→ **What to do**
The answer must consist of each line of the records below that contains the string "Kontextmenü".

→ **Material shown**
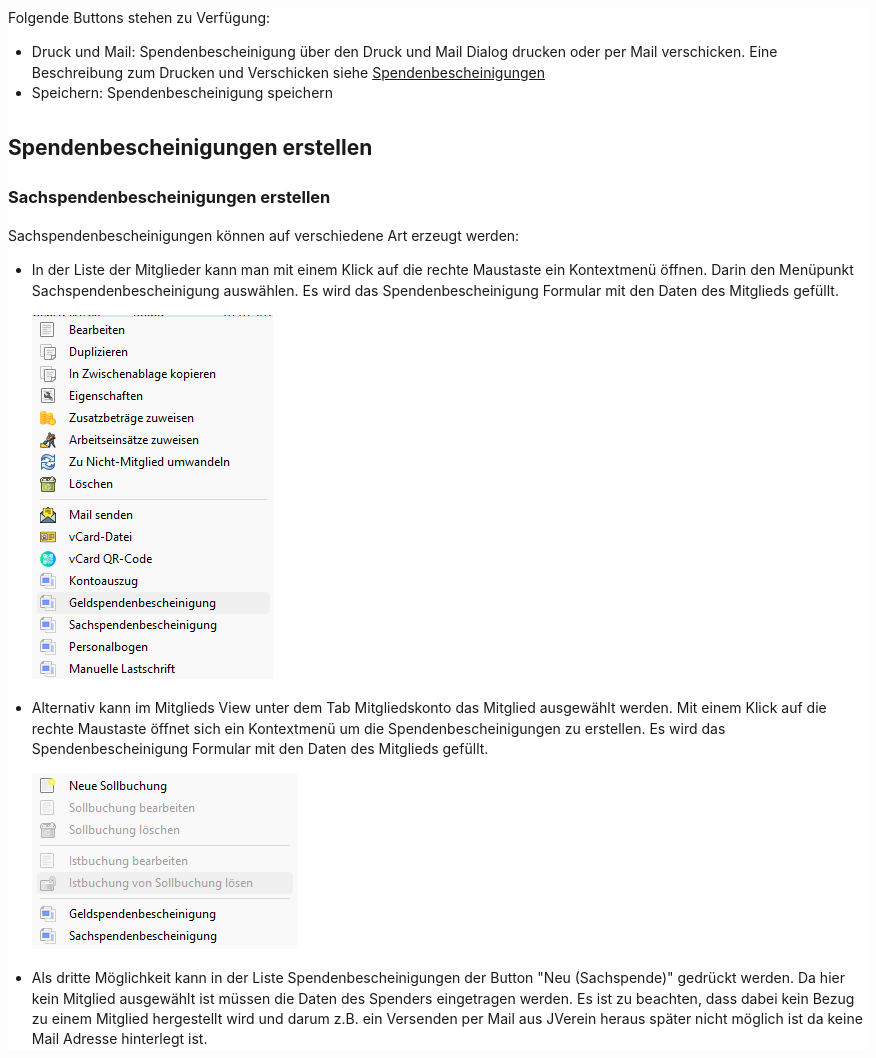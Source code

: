 Folgende Buttons stehen zu Verfügung:

* Druck und Mail: Spendenbescheinigung über den Druck und Mail Dialog drucken oder per Mail verschicken. Eine Beschreibung zum Drucken und Verschicken siehe [Spendenbescheinigungen](../druckmail/spendenbescheinigungen.md)
* Speichern: Spendenbescheinigung speichern

## Spendenbescheinigungen erstellen

### Sachspendenbescheinigungen erstellen

Sachspendenbescheinigungen können auf verschiedene Art erzeugt werden:

*   In der Liste der Mitglieder kann man mit einem Klick auf die rechte Maustaste ein Kontextmenü öffnen. Darin den Menüpunkt Sachspendenbescheinigung auswählen. Es wird das Spendenbescheinigung Formular mit den Daten des Mitglieds gefüllt.

    ![](../../../allgemeine-funktionen/mitglieder/img/MitgliedMenue.png)
*   Alternativ kann im Mitglieds View unter dem Tab Mitgliedskonto das Mitglied ausgewählt werden. Mit einem Klick auf die rechte Maustaste öffnet sich ein Kontextmenü um die Spendenbescheinigungen zu erstellen. Es wird das Spendenbescheinigung Formular mit den Daten des Mitglieds gefüllt.

    ![](../../../allgemeine-funktionen/mitglieder/img/MitgliedskontoMenue.png)
* Als dritte Möglichkeit kann in der Liste Spendenbescheinigungen der Button "Neu (Sachspende)" gedrückt werden. Da hier kein Mitglied ausgewählt ist müssen die Daten des Spenders eingetragen werden. Es ist zu beachten, dass dabei kein Bezug zu einem Mitglied hergestellt wird und darum z.B. ein Versenden per Mail aus JVerein heraus später nicht möglich ist da keine Mail Adresse hinterlegt ist.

→ **Response**
*   In der Liste der Mitglieder kann man mit einem Klick auf die rechte Maustaste ein Kontextmenü öffnen. Darin den Menüpunkt Sachspendenbescheinigung auswählen. Es wird das Spendenbescheinigung Formular mit den Daten des Mitglieds gefüllt.
*   Alternativ kann im Mitglieds View unter dem Tab Mitgliedskonto das Mitglied ausgewählt werden. Mit einem Klick auf die rechte Maustaste öffnet sich ein Kontextmenü um die Spendenbescheinigungen zu erstellen. Es wird das Spendenbescheinigung Formular mit den Daten des Mitglieds gefüllt.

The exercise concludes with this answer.